Car is a 85 GLH-T with 89 2.5L, 87 TII 3bar cal, 90amp denso alterantor, etc...

Alterantor was charging perfectly fine at 13.5v, then I changed the pos battery connector, welded the exhaust in, and some other small things that I can't remember. Next time I went to start it, I notice the fan was on right away and the car was running off the battery, below 12v. Code 16, the car says. Revs maked NO difference in voltage out-put. Battery puts out around 12.4v when the car is off, 11.8 when the car is running. I had make sure the battery was completely charged with a battery charger.

Tested the alternator field coil terminals and the voltage is always lower than it should be, according to mini mopar. Tested with 2 alternators, same thing. Test with a known good extra computer under the hood, same thing. Final kick, bought a new connector and new old dodge truck style external voltage reguatlr and set it up as BFnGA said, http://www.turbododge.com/forums/showthread.php?t=83873&highlight=dodge+regulator+voltage, all result in less than 12v when car is running.

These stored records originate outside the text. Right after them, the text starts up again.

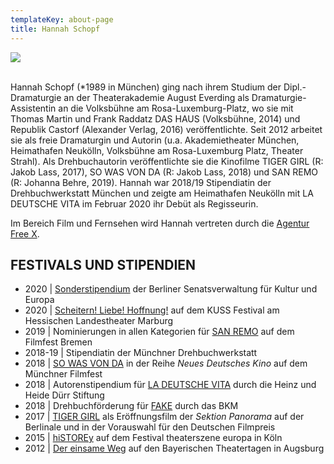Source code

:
 ```yaml
---
templateKey: about-page
title: Hannah Schopf
---
```

![](/img/hs.jpg)

\
Hannah Schopf (*1989 in München) ging nach ihrem Studium der Dipl.-Dramaturgie an der Theaterakademie August Everding als Dramaturgie-Assistentin an die Volksbühne am Rosa-Luxemburg-Platz, wo sie mit Thomas Martin und Frank Raddatz  DAS HAUS (Volksbühne, 2014) und Republik Castorf (Alexander Verlag, 2016) veröffentlichte. Seit 2012 arbeitet sie als freie Dramaturgin und Autorin (u.a. Akademietheater München, Heimathafen Neukölln, Volksbühne am Rosa-Luxemburg Platz, Theater Strahl). Als Drehbuchautorin veröffentlichte sie die Kinofilme TIGER GIRL (R: Jakob Lass, 2017), SO WAS VON DA (R: Jakob Lass, 2018) und SAN REMO (R: Johanna Behre, 2019). Hannah war 2018/19 Stipendiatin der Drehbuchwerkstatt München und zeigte am Heimathafen Neukölln mit LA DEUTSCHE VITA im Februar 2020 ihr Debüt als Regisseurin.

Im Bereich Film und Fernsehen wird Hannah vertreten durch die [Agentur Free X](https://www.freex.de/index.php/agentur/autoren/316-schopf,-hannah.html).

## FESTIVALS UND STIPENDIEN

* 2020 | [Sonderstipendium](https://stipendium.kulturprojekte.berlin/de/home/) der Berliner Senatsverwaltung für Kultur und Europa
* 2020 | [Scheitern! Liebe! Hoffnung!](https://www.hannah-schopf.com/projects/scheitern-liebe-hoffnung/) auf dem KUSS Festival am Hessischen Landestheater Marburg
* 2019 | Nominierungen in allen Kategorien für [SAN REMO](/projects/san-remo/) auf dem Filmfest Bremen
* 2018-19 | Stipendiatin der Münchner Drehbuchwerkstatt
* 2018 | [SO WAS VON DA](/projects/so-was-von-da/) in der Reihe *Neues Deutsches Kino* auf dem Münchner Filmfest
* 2018 | Autorenstipendium für [LA DEUTSCHE VITA](/projects/la-deutsche-vita/) durch die Heinz und Heide Dürr Stiftung
* 2018 | Drehbuchförderung für [FAKE](/projects/fake/) durch das BKM
* 2017 | [TIGER GIRL](/projects/tiger-girl/) als Eröffnungsfilm der *Sektion Panorama* auf der Berlinale und in der Vorauswahl für den Deutschen Filmpreis
* 2015 | [hiSTOREy](/projects/histor-e-y/) auf dem Festival theaterszene europa in Köln
* 2012 | [Der einsame Weg](https://www.hannah-schopf.com/projects/der-einsame-weg/) auf den Bayerischen Theatertagen in Augsburg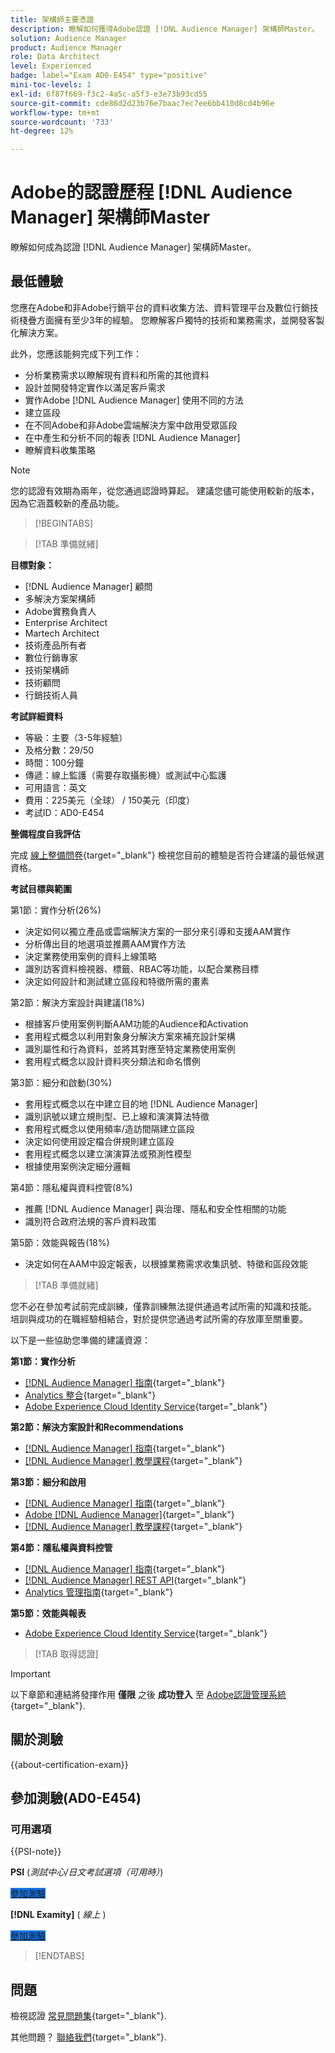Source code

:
 ```yaml
---
title: 架構師主要憑證
description: 瞭解如何獲得Adobe認證 [!DNL Audience Manager] 架構師Master。
solution: Audience Manager
product: Audience Manager
role: Data Architect
level: Experienced
badge: label="Exam AD0-E454" type="positive"
mini-toc-levels: 1
exl-id: 6f87f669-f3c2-4a5c-a5f3-e3e73b93cd55
source-git-commit: cde86d2d23b76e7baac7ec7ee6bb410d8cd4b96e
workflow-type: tm+mt
source-wordcount: '733'
ht-degree: 12%

---
```


# Adobe的認證歷程 [!DNL Audience Manager] 架構師Master

瞭解如何成為認證 [!DNL Audience Manager] 架構師Master。

## 最低體驗

您應在Adobe和非Adobe行銷平台的資料收集方法、資料管理平台及數位行銷技術棧疊方面擁有至少3年的經驗。 您瞭解客戶獨特的技術和業務需求，並開發客製化解決方案。

此外，您應該能夠完成下列工作：

* 分析業務需求以瞭解現有資料和所需的其他資料
* 設計並開發特定實作以滿足客戶需求
* 實作Adobe [!DNL Audience Manager] 使用不同的方法
* 建立區段
* 在不同Adobe和非Adobe雲端解決方案中啟用受眾區段
* 在中產生和分析不同的報表 [!DNL Audience Manager]
* 瞭解資料收集策略

>[!NOTE]
>
>您的認證有效期為兩年，從您通過認證時算起。 建議您儘可能使用較新的版本，因為它涵蓋較新的產品功能。

>[!BEGINTABS]

>[!TAB 準備就緒]

**目標對象：**

* [!DNL Audience Manager] 顧問
* 多解決方案架構師
* Adobe實務負責人
* Enterprise Architect
* Martech Architect
* 技術產品所有者
* 數位行銷專家
* 技術架構師
* 技術顧問
* 行銷技術人員

**考試詳細資料**

* 等級：主要（3-5年經驗）
* 及格分數：29/50
* 時間：100分鐘
* 傳遞：線上監護（需要存取攝影機）或測試中心監護
* 可用語言：英文
* 費用：225美元（全球） / 150美元（印度）
* 考試ID：AD0-E454

**整備程度自我評估**

完成 [線上整備問卷](https://scorpion.caveon.com/launchpad/ad-q-e407-readiness-questionnaire-for-adobe-target-architect-master-exam-copy-b5z40t/ad-q-e454-readiness-questionnaire-for-adobe-audience-manager-architect-master){target="_blank"} 檢視您目前的體驗是否符合建議的最低候選資格。

**考試目標與範圍**

第1節：實作分析(26%)

* 決定如何以獨立產品或雲端解決方案的一部分來引導和支援AAM實作
* 分析傳出目的地選項並推薦AAM實作方法
* 決定業務使用案例的資料上線策略
* 識別訪客資料檢視器、標籤、RBAC等功能，以配合業務目標
* 決定如何設計和測試建立區段和特徵所需的畫素

第2節：解決方案設計與建議(18%)

* 根據客戶使用案例判斷AAM功能的Audience和Activation
* 套用程式概念以利用對象身分解決方案來補充設計架構
* 識別屬性和行為資料，並將其對應至特定業務使用案例
* 套用程式概念以設計資料夾分類法和命名慣例

第3節：細分和啟動(30%)

* 套用程式概念以在中建立目的地 [!DNL Audience Manager]
* 識別訊號以建立規則型、已上線和演演算法特徵
* 套用程式概念以使用頻率/造訪間隔建立區段
* 決定如何使用設定檔合併規則建立區段
* 套用程式概念以建立演演算法或預測性模型
* 根據使用案例決定細分邏輯

第4節：隱私權與資料控管(8%)

* 推薦 [!DNL Audience Manager] 與治理、隱私和安全性相關的功能
* 識別符合政府法規的客戶資料政策

第5節：效能與報告(18%)

* 決定如何在AAM中設定報表，以根據業務需求收集訊號、特徵和區段效能

>[!TAB 準備就緒]

您不必在參加考試前完成訓練，僅靠訓練無法提供通過考試所需的知識和技能。 培訓與成功的在職經驗相結合，對於提供您通過考試所需的存放庫至關重要。

以下是一些協助您準備的建議資源：

**第1節：實作分析**

* [[!DNL Audience Manager] 指南](https://experienceleague.adobe.com/docs/audience-manager/user-guide/aam-home.html){target="_blank"}
* [Analytics 整合](https://experienceleague.adobe.com/docs/analytics/integration/home.html?lang=zh-Hant){target="_blank"}
* [Adobe Experience Cloud Identity Service](https://experienceleague.adobe.com/docs/id-service/using/home.html){target="_blank"}

**第2節：解決方案設計和Recommendations**

* [[!DNL Audience Manager] 指南](https://experienceleague.adobe.com/docs/audience-manager/user-guide/aam-home.html){target="_blank"}
* [[!DNL Audience Manager] 教學課程](https://experienceleague.adobe.com/docs/audience-manager-learn/tutorials/overview.html){target="_blank"}

**第3節：細分和啟用**

* [[!DNL Audience Manager] 指南](https://experienceleague.adobe.com/docs/audience-manager/user-guide/aam-home.html){target="_blank"}
* [Adobe [!DNL Audience Manager]](https://experienceleaguecommunities.adobe.com/t5/adobe-audience-manager/ct-p/adobe-audience-manager-community){target="_blank"}
* [[!DNL Audience Manager] 教學課程](https://experienceleague.adobe.com/docs/audience-manager-learn/tutorials/overview.html){target="_blank"}

**第4節：隱私權與資料控管**

* [[!DNL Audience Manager] 指南](https://experienceleague.adobe.com/docs/audience-manager/user-guide/aam-home.html){target="_blank"}
* [[!DNL Audience Manager] REST API](https://bank.demdex.com/portal/swagger/index.html#/Segments%20API){target="_blank"}
* [Analytics 管理指南](https://experienceleague.adobe.com/docs/analytics/admin/home.html?lang=zh-Hant){target="_blank"}

**第5節：效能與報表**

* [Adobe Experience Cloud Identity Service](https://experienceleague.adobe.com/docs/id-service/using/home.html){target="_blank"}

>[!TAB 取得認證]

>[!IMPORTANT]
>
>以下章節和連結將發揮作用 **僅限** 之後 **成功登入** 至 [Adobe認證管理系統](https://www.certmetrics.com/adobe){target="_blank"}.



## 關於測驗

{{about-certification-exam}}

## 參加測驗(AD0-E454)

### 可用選項

{{PSI-note}}

**PSI** (*測試中心/日文考試選項（可用時）*)

<a href="https://www.certmetrics.com/adobe/candidate/psi_sso_adobe.aspx?redir=yes&amp;ec=AD0-E454" target="_blank" class="spectrum-Button spectrum-Button--fill spectrum-Button--accent spectrum-Button--sizeM is-margin-bottom-big-big at-element-click-tracking" style="background-color:#1473E6">

<span class="spectrum-Button-label has-no-wrap">
   參加測驗
</span>
</a>

**[!DNL Examity]** ( *線上* )

<a href="https://www.certmetrics.com/adobe/candidate/examity_sso.aspx?eid=AD0-E454" target="_blank" class="spectrum-Button spectrum-Button--fill spectrum-Button--accent spectrum-Button--sizeM is-margin-bottom-big-big at-element-click-tracking" style="background-color:#1473E6">

<span class="spectrum-Button-label has-no-wrap">
   參加測驗
</span>
</a>

>[!ENDTABS]

## 問題

檢視認證 [常見問題集](https://experienceleague.adobe.com/docs/certification/certification/faq.html){target="_blank"}.

其他問題？ [聯絡我們](mailto:certif@adobe.com){target="_blank"}.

Tested the resistance of the alternator pos wire from alternator to battery, fine.
Tested the resistance of the alternator neg wire from alternator to battery, fine.
Checked, doubled checked and trouble checked all positive wires and makde sure I connected them all. Checked the engine ground and body ground. Checked all the fusible links, all the connectors around that area of the car, all checked out fine.

I spent all day today trying to figure out what's wrong and at the end, car was still running less than 12v.
I'm going to the part store to have one of the alternator be tested, but I really don't think the alternators I have are bad.

What else am I missing? This is the ONE last thing preventing me to take the car to emission test and get it register to my name!!! Please help.

SpoolinGLH
05-08-2006, 02:02 AM
while your at it.. definatly check the sense wire..

http://www.turbododge.com/forums/showthread.php?t=101451&page=1&pp=15

turbovanmanČ
05-08-2006, 03:50 AM
What type of battery terminal did you use, was it painted? if so, I bet you didn't scrape off the paint, I had a car towed in for this, he replaced the battery and alternator, doh!

Are you sure you reconnected ALL the wires when you changed the terminal?

tryingbe
05-08-2006, 10:08 AM
No paint on the connector. I checked the resistance from the battery terminal to everything. Yes, I spent the whole day making sure everything was connected.

How do you check the sense wire?Have the car running and?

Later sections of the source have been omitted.